Scan the material for the word "memory" and copy each line where it occurs.

▶ Dataset records
------------------------
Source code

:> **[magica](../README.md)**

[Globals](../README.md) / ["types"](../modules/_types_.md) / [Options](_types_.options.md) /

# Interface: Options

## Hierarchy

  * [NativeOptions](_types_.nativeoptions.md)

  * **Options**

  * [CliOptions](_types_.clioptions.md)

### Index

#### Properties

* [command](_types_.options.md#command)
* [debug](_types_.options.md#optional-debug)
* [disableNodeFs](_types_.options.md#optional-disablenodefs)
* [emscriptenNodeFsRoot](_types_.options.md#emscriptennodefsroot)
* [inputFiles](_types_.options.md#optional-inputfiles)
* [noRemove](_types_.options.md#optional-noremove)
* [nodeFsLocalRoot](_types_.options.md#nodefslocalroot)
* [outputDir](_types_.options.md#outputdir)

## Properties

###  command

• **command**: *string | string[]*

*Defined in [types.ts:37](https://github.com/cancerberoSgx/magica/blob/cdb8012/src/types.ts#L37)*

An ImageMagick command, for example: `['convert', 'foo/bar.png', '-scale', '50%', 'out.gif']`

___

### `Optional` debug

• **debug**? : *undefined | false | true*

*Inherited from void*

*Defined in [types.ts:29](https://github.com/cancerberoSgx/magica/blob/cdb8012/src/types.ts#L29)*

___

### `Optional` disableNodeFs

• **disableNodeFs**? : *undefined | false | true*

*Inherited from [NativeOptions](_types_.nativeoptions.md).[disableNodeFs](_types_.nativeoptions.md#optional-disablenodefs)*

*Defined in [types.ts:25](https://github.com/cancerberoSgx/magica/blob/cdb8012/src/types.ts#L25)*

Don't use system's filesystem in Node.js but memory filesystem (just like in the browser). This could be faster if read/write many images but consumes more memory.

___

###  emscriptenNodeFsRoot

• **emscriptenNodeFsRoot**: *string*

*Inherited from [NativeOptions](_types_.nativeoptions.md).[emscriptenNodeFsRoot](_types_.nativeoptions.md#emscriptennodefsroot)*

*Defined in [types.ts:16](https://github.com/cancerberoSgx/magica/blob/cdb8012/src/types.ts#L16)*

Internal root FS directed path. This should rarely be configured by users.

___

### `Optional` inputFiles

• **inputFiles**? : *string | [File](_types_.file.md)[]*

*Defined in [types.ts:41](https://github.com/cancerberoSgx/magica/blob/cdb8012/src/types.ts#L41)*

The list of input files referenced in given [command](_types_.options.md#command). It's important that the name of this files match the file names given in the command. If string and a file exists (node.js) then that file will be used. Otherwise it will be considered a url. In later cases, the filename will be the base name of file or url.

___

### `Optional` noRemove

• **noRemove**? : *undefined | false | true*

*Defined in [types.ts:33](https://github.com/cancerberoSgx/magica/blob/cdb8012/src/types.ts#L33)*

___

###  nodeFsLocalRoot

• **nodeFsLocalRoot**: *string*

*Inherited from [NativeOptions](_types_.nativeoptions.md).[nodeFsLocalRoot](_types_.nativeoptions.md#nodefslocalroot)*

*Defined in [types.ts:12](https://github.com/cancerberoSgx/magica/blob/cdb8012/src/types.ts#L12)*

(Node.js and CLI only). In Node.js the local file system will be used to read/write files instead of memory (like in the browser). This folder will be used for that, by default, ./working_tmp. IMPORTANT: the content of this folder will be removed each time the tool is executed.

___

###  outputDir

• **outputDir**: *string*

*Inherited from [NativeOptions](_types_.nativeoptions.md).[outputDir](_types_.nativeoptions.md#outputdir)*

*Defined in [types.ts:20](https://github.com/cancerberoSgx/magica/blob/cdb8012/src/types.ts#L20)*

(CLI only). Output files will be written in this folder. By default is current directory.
------------------------
▶ Exercise result
Don't use system's filesystem in Node.js but memory filesystem (just like in the browser). This could be faster if read/write many images but consumes more memory.
(Node.js and CLI only). In Node.js the local file system will be used to read/write files instead of memory (like in the browser). This folder will be used for that, by default, ./working_tmp. IMPORTANT: the content of this folder will be removed each time the tool is executed.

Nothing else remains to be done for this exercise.